Collection entries
....

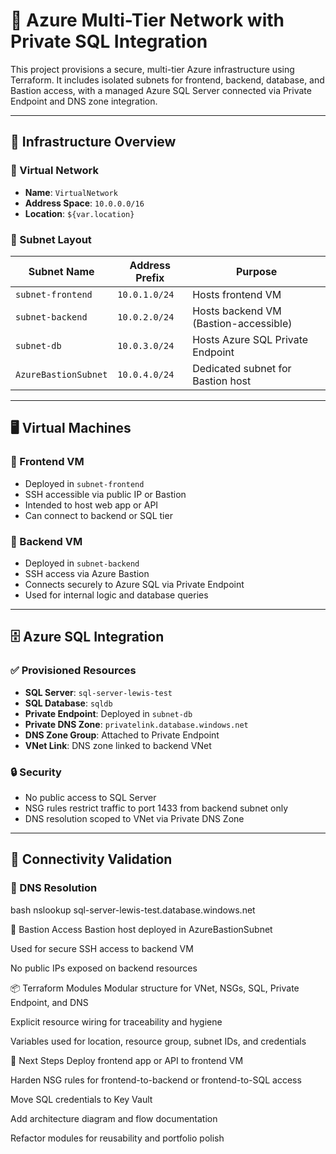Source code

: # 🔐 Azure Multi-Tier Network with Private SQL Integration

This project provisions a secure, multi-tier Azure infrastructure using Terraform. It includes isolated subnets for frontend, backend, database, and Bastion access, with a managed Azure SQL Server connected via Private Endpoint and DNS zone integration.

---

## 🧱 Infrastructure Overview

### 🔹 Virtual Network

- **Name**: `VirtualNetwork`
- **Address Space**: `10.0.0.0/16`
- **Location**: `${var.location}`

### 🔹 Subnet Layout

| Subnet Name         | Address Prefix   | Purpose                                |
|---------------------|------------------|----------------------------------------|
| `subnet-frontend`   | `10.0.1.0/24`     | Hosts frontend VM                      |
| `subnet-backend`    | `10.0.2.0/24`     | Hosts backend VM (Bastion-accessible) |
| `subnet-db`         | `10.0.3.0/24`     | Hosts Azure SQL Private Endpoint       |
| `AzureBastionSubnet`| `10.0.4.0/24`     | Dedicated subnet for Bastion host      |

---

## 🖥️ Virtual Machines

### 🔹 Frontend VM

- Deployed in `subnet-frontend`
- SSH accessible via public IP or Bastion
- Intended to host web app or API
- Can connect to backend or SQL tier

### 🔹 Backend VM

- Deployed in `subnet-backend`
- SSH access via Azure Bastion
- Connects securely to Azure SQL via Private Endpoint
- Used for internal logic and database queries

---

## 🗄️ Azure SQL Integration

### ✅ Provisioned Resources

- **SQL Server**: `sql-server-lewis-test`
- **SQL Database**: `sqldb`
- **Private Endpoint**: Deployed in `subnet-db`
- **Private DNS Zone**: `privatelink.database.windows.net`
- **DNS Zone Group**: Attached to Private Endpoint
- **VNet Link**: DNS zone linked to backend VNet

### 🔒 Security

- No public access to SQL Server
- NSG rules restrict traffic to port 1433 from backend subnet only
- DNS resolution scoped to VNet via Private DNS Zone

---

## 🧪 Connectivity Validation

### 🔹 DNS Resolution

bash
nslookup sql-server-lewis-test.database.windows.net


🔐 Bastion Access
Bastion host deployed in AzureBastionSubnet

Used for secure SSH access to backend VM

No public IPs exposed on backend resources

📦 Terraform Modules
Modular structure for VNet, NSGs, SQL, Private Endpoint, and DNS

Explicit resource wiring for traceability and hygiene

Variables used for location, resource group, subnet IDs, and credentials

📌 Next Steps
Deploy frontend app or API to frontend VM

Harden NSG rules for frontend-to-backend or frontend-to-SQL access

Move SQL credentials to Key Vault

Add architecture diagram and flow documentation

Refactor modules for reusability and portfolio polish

....

▸ **EXERCISE DETAILS**: Please give the number of lines above that include the string "Address", with nothing added.

▸ **EXPECTED ANSWER**: 2